When IBM announced the S/360-67 it also announced a timesharing operating system, TSS/360, that would use the new virtual memory capabilities of the 360/67. TSS/360 was late and early releases were slow and unreliable. By this time the alternative operating system CP-67, developed by IBM's Cambridge Scientific Center, was running well enough for IBM to offer it "without warranty" as a timesharing facility for a few large customers. CP-67 would go on to become VM/370 and eventually z/VM. IBM ultimately offered three releases of a TSS/370 PRPQ as a migration path for its TSS/360 customers, and then dropped it.

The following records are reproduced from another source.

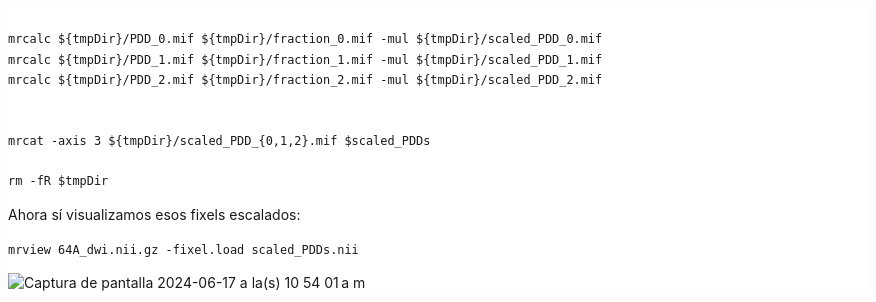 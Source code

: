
 ```

mrcalc ${tmpDir}/PDD_0.mif ${tmpDir}/fraction_0.mif -mul ${tmpDir}/scaled_PDD_0.mif
mrcalc ${tmpDir}/PDD_1.mif ${tmpDir}/fraction_1.mif -mul ${tmpDir}/scaled_PDD_1.mif
mrcalc ${tmpDir}/PDD_2.mif ${tmpDir}/fraction_2.mif -mul ${tmpDir}/scaled_PDD_2.mif


mrcat -axis 3 ${tmpDir}/scaled_PDD_{0,1,2}.mif $scaled_PDDs

rm -fR $tmpDir

```
 
Ahora sí visualizamos esos fixels escalados:

```
mrview 64A_dwi.nii.gz -fixel.load scaled_PDDs.nii
```

<img width="946" alt="Captura de pantalla 2024-06-17 a la(s) 10 54 01 a m" src="https://github.com/c13inb/c13inb.github.io/assets/129544525/0283b442-f15d-4c51-a98f-b931aa93e981">


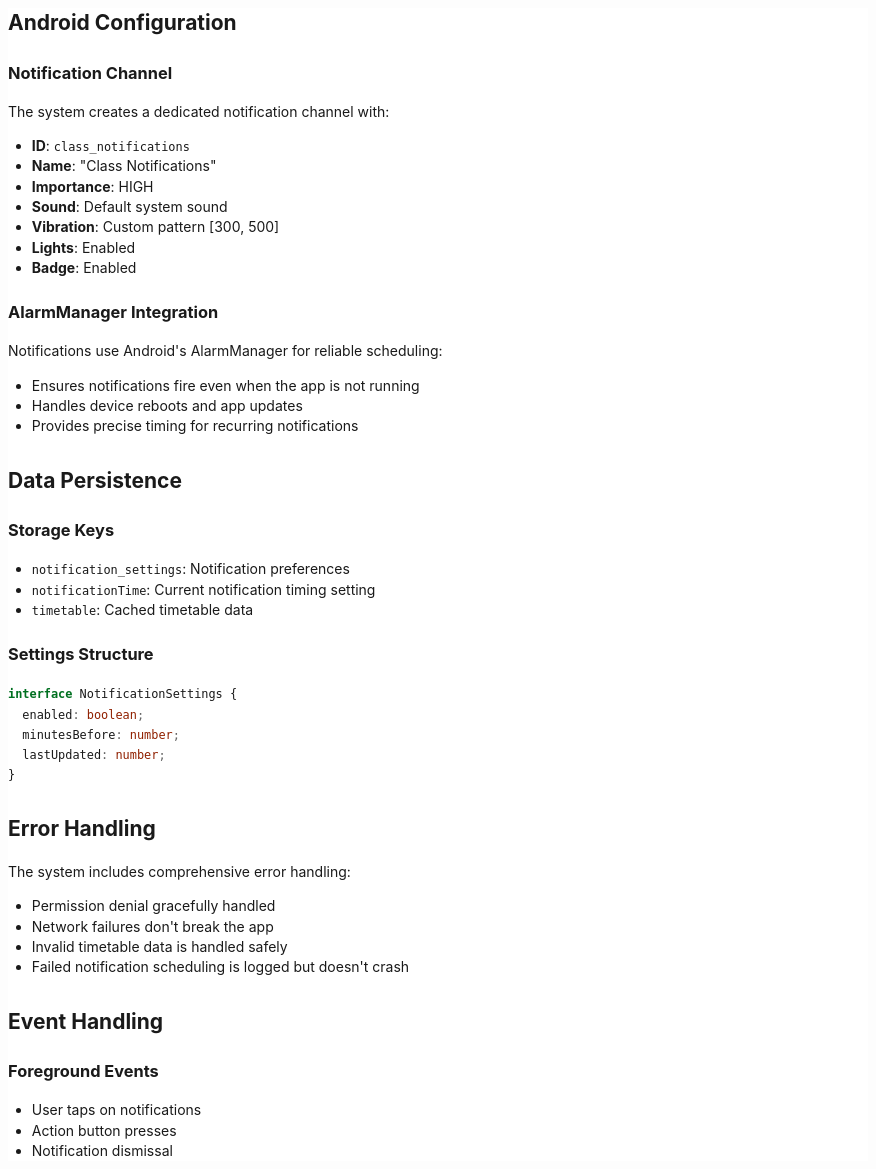 ## Android Configuration

### Notification Channel

The system creates a dedicated notification channel with:
- **ID**: `class_notifications`
- **Name**: "Class Notifications"
- **Importance**: HIGH
- **Sound**: Default system sound
- **Vibration**: Custom pattern [300, 500]
- **Lights**: Enabled
- **Badge**: Enabled

### AlarmManager Integration

Notifications use Android's AlarmManager for reliable scheduling:
- Ensures notifications fire even when the app is not running
- Handles device reboots and app updates
- Provides precise timing for recurring notifications

## Data Persistence

### Storage Keys

- `notification_settings`: Notification preferences
- `notificationTime`: Current notification timing setting
- `timetable`: Cached timetable data

### Settings Structure

```typescript
interface NotificationSettings {
  enabled: boolean;
  minutesBefore: number;
  lastUpdated: number;
}
```

## Error Handling

The system includes comprehensive error handling:
- Permission denial gracefully handled
- Network failures don't break the app
- Invalid timetable data is handled safely
- Failed notification scheduling is logged but doesn't crash

## Event Handling

### Foreground Events
- User taps on notifications
- Action button presses
- Notification dismissal
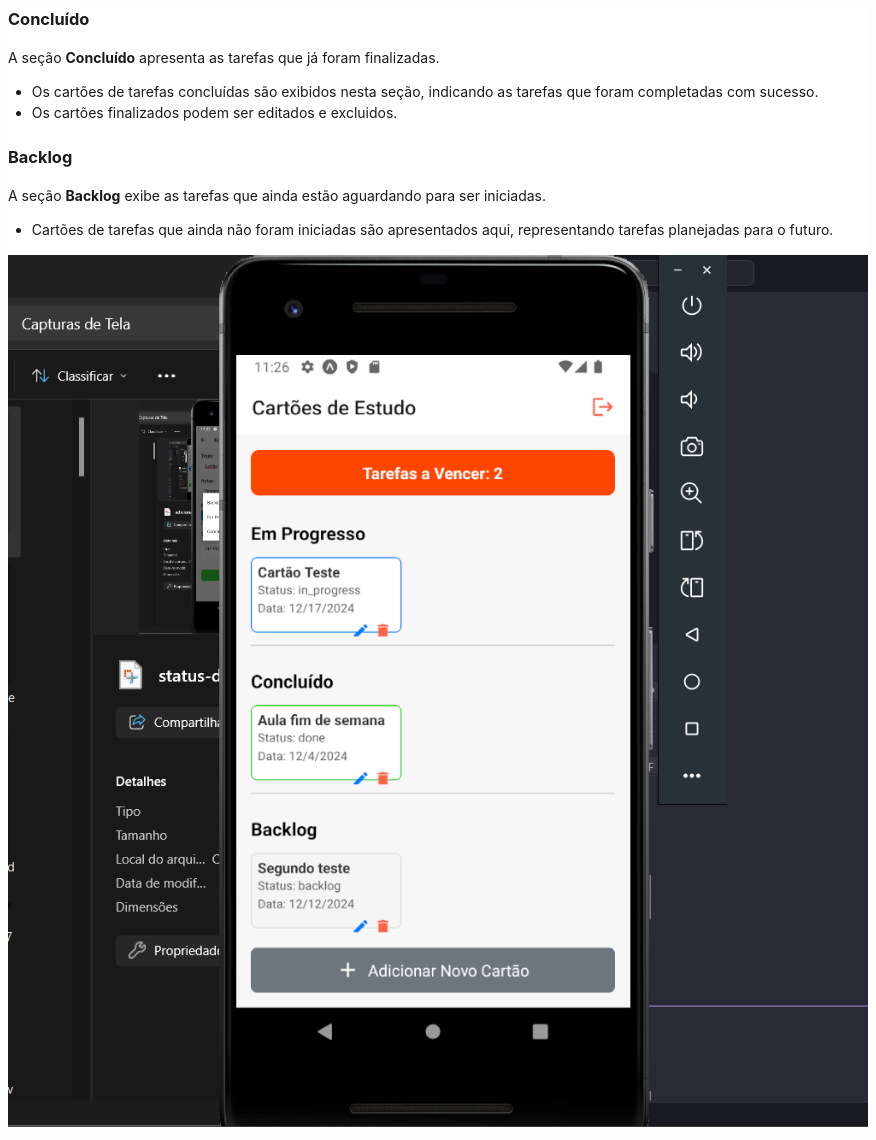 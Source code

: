 ### Concluído
A seção **Concluído** apresenta as tarefas que já foram finalizadas.

- Os cartões de tarefas concluídas são exibidos nesta seção, indicando as tarefas que foram completadas com sucesso.
- Os cartões finalizados podem ser editados e excluidos.

### Backlog
A seção **Backlog** exibe as tarefas que ainda estão aguardando para ser iniciadas.

- Cartões de tarefas que ainda não foram iniciadas são apresentados aqui, representando tarefas planejadas para o futuro.

![Tela Principal com Campos Preenchidos](assets/images/tela-principal-preenchida.png)

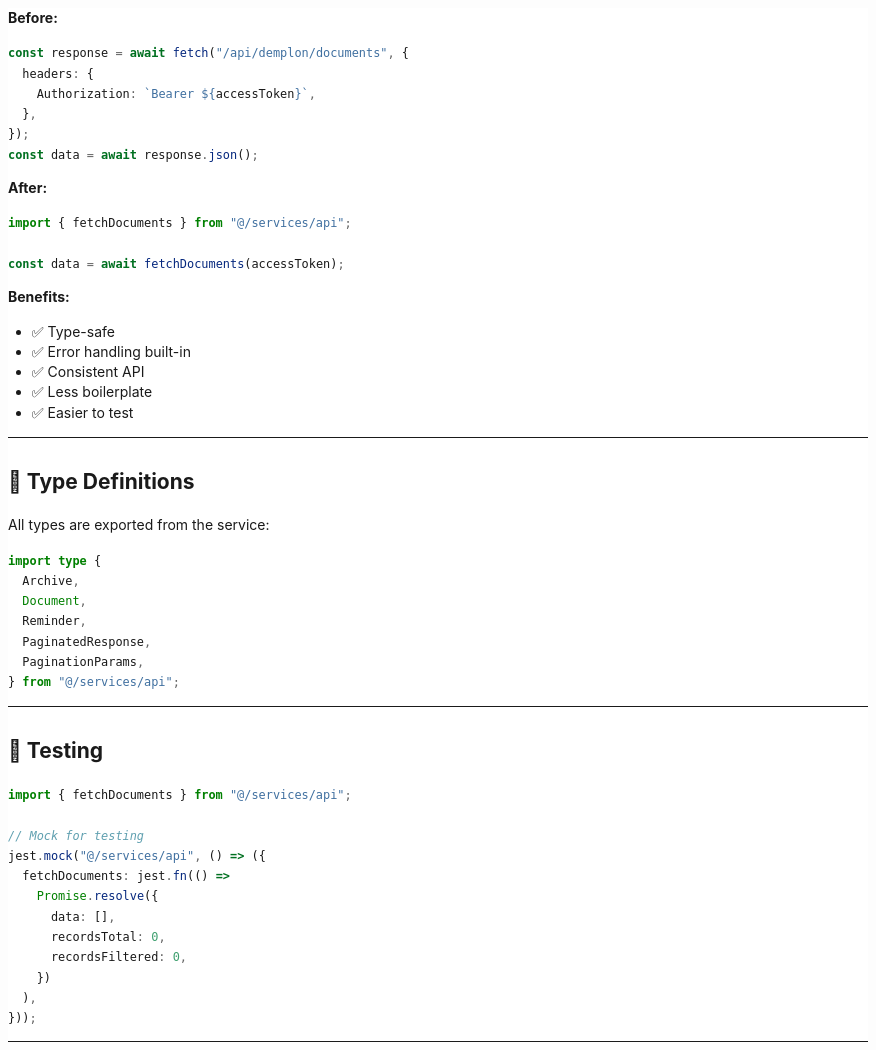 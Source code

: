 **Before:**

```typescript
const response = await fetch("/api/demplon/documents", {
  headers: {
    Authorization: `Bearer ${accessToken}`,
  },
});
const data = await response.json();
```

**After:**

```typescript
import { fetchDocuments } from "@/services/api";

const data = await fetchDocuments(accessToken);
```

**Benefits:**

- ✅ Type-safe
- ✅ Error handling built-in
- ✅ Consistent API
- ✅ Less boilerplate
- ✅ Easier to test

---

## 📝 Type Definitions

All types are exported from the service:

```typescript
import type {
  Archive,
  Document,
  Reminder,
  PaginatedResponse,
  PaginationParams,
} from "@/services/api";
```

---

## 🧪 Testing

```typescript
import { fetchDocuments } from "@/services/api";

// Mock for testing
jest.mock("@/services/api", () => ({
  fetchDocuments: jest.fn(() =>
    Promise.resolve({
      data: [],
      recordsTotal: 0,
      recordsFiltered: 0,
    })
  ),
}));
```

--- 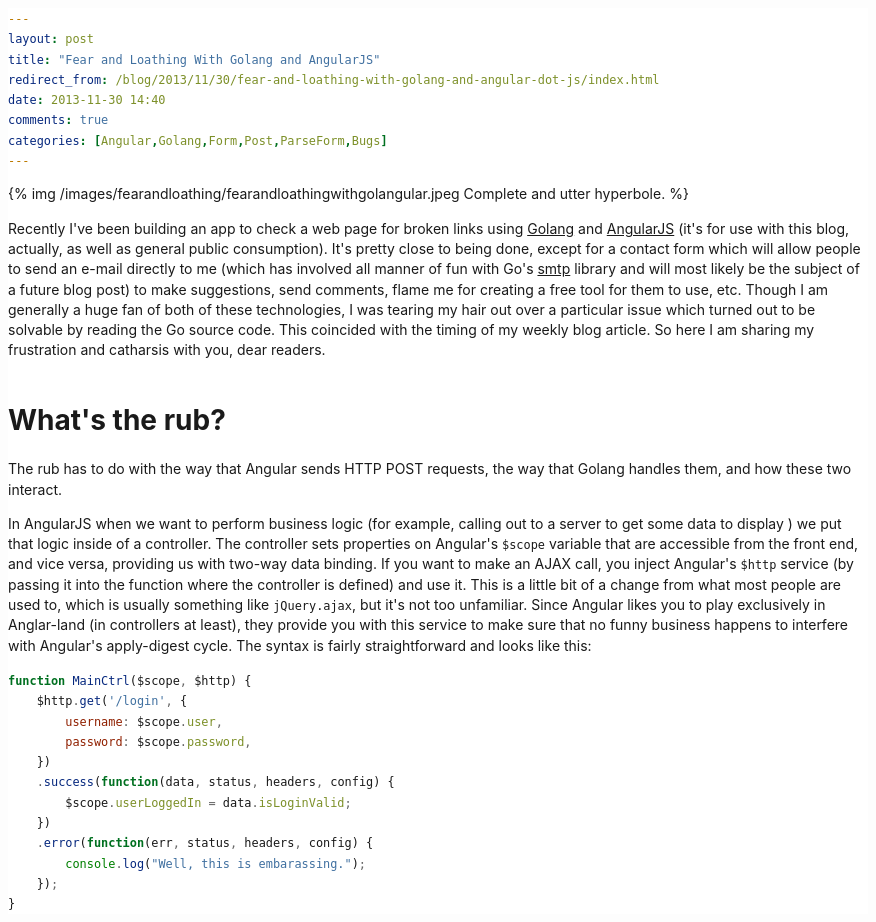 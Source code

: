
 ```yaml
---
layout: post
title: "Fear and Loathing With Golang and AngularJS"
redirect_from: /blog/2013/11/30/fear-and-loathing-with-golang-and-angular-dot-js/index.html
date: 2013-11-30 14:40
comments: true
categories: [Angular,Golang,Form,Post,ParseForm,Bugs]
---
```


{% img /images/fearandloathing/fearandloathingwithgolangular.jpeg Complete and utter hyperbole. %}

Recently I've been building an app to check a web page for broken links using [Golang](http://golang.org) and [AngularJS](http://angularjs.org) (it's for use with this blog, actually, as well as general public consumption).  It's pretty close to being done, except for a contact form which will allow people to send an e-mail directly to me (which has involved all manner of fun with Go's [smtp](http://golang.org/pkg/net/smtp/) library and will most likely be the subject of a future blog post) to make suggestions, send comments, flame me for creating a free tool for them to use, etc.  Though I am generally a huge fan of both of these technologies, I was tearing my hair out over a particular issue which turned out to be solvable by reading the Go source code.  This coincided with the timing of my weekly blog article.  So here I am sharing my frustration and catharsis with you, dear readers.

# What's the rub?

The rub has to do with the way that Angular sends HTTP POST requests, the way that Golang handles them, and how these two interact.

In AngularJS when we want to perform business logic (for example, calling out to a server to get some data to display ) we put that logic inside of a controller.  The controller sets properties on Angular's `$scope` variable that are accessible from the front end, and vice versa, providing us with two-way data binding.  If you want to make an AJAX call, you inject Angular's `$http` service (by passing it into the function where the controller is defined) and use it.  This is a little bit of a change from what most people are used to, which is usually something like `jQuery.ajax`, but it's not too unfamiliar.  Since Angular likes you to play exclusively in Anglar-land (in controllers at least), they provide you with this service to make sure that no funny business happens to interfere with Angular's apply-digest cycle.  The syntax is fairly straightforward and looks like this:

```js
function MainCtrl($scope, $http) {
	$http.get('/login', {
		username: $scope.user,
		password: $scope.password,
	})
	.success(function(data, status, headers, config) {
		$scope.userLoggedIn = data.isLoginValid;
	})
	.error(function(err, status, headers, config) {
		console.log("Well, this is embarassing.");
	});
}
```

The traumas of producing the System/360 operating systems gave a boost to the emerging discipline of software engineering, the attempt to apply scientific principles to the development of software, and the management of software projects. Frederick P. Brooks, who was a senior project manager for the whole System/360 project and then was given specific responsibility for OS/360 (which was already long overdue), wrote an acclaimed book, The Mythical Man-Month, based on the problems encountered and lessons learned during the project, two of which were:
- Throwing additional resources (especially staff) at a struggling project quickly becomes unproductive or even counter-productive because of communication difficulties. This is the "Mythical Man-Month" syndrome which gave the book its title.
- The successor to a successful system often runs into difficulties because it gets overloaded with all the features people wished had been in the earlier system. Brooks called this the "second-system effect", and cited OS/360 as a very comprehensive example.

===DOS/360===

While OS/360 was the preferred operating system for the higher-end System/360 machines, DOS/360 was the usual operating system for the less powerful machines. It provided a set of utility programs, a macro assembler, and compilers for FORTRAN and COBOL. Support for RPG came later, and eventually a PL/I subset. And it supported a useful range of file organizations with access methods to help in using them:
- Sequential data sets were normally read one record at a time from beginning to end.
- In indexed (ISAM) files a specified section of each record was defined as a key that could be used to look up specific records.
- In direct access (BDAM) files, the application program had to specify the physical location on the disk of the data it wanted to access. BDAM programming was not easy and most customers never used it themselves, but it was the fastest way to access data on disks and many software companies used it in their products, especially database management systems such as ADABAS, IDMS and IBM's DL/I.
Sequential and ISAM files could store either fixed-length or variable-length records, and all types could occupy more than one disk volume.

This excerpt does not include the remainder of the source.